### Directions
Please, without the pictures, restate every entry exactly.

### Pictures paired with source code
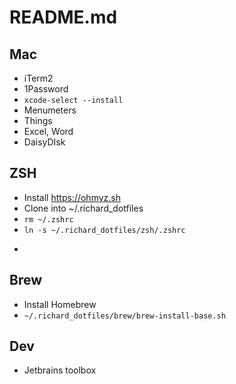 # README.md

## Mac

- iTerm2
- 1Password
- `xcode-select --install`
- Menumeters
- Things
- Excel, Word
- DaisyDIsk


## ZSH

* Install https://ohmyz.sh
* Clone into ~/.richard_dotfiles
* `rm ~/.zshrc`
* `ln -s ~/.richard_dotfiles/zsh/.zshrc`


- 

## Brew

- Install Homebrew
- `~/.richard_dotfiles/brew/brew-install-base.sh`

## Dev

- Jetbrains toolbox
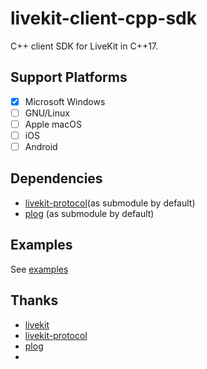 # livekit-client-cpp-sdk

C++ client SDK for LiveKit in C++17.

## Support Platforms

- [x] Microsoft Windows
- [ ] GNU/Linux
- [ ] Apple macOS
- [ ] iOS
- [ ] Android

## Dependencies

- [livekit-protocol](https://github.com/livekit/protocol)(as submodule by default)
- [plog](https://github.com/SergiusTheBest/plog) (as submodule by default)

## Examples

See [examples](./examples/)

## Thanks

- [livekit](https://livekit.io/)
- [livekit-protocol](https://github.com/livekit/protocol)
- [plog](https://github.com/SergiusTheBest/plog)
-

### Solution below
 # README.md

## Mac

- iTerm2
- 1Password
- `xcode-select --install`
- Menumeters
- Things
- Excel, Word
- DaisyDIsk


## ZSH

* Install https://ohmyz.sh
* Clone into ~/.richard_dotfiles
* `rm ~/.zshrc`
* `ln -s ~/.richard_dotfiles/zsh/.zshrc`


- 

## Brew

- Install Homebrew
- `~/.richard_dotfiles/brew/brew-install-base.sh`

## Dev

- Jetbrains toolbox
 # livekit-client-cpp-sdk

C++ client SDK for LiveKit in C++17.

## Support Platforms

- [x] Microsoft Windows
- [ ] GNU/Linux
- [ ] Apple macOS
- [ ] iOS
- [ ] Android

## Dependencies

- [livekit-protocol](https://github.com/livekit/protocol)(as submodule by default)
- [plog](https://github.com/SergiusTheBest/plog) (as submodule by default)

## Examples

See [examples](./examples/)

## Thanks

- [livekit](https://livekit.io/)
- [livekit-protocol](https://github.com/livekit/protocol)
- [plog](https://github.com/SergiusTheBest/plog)
-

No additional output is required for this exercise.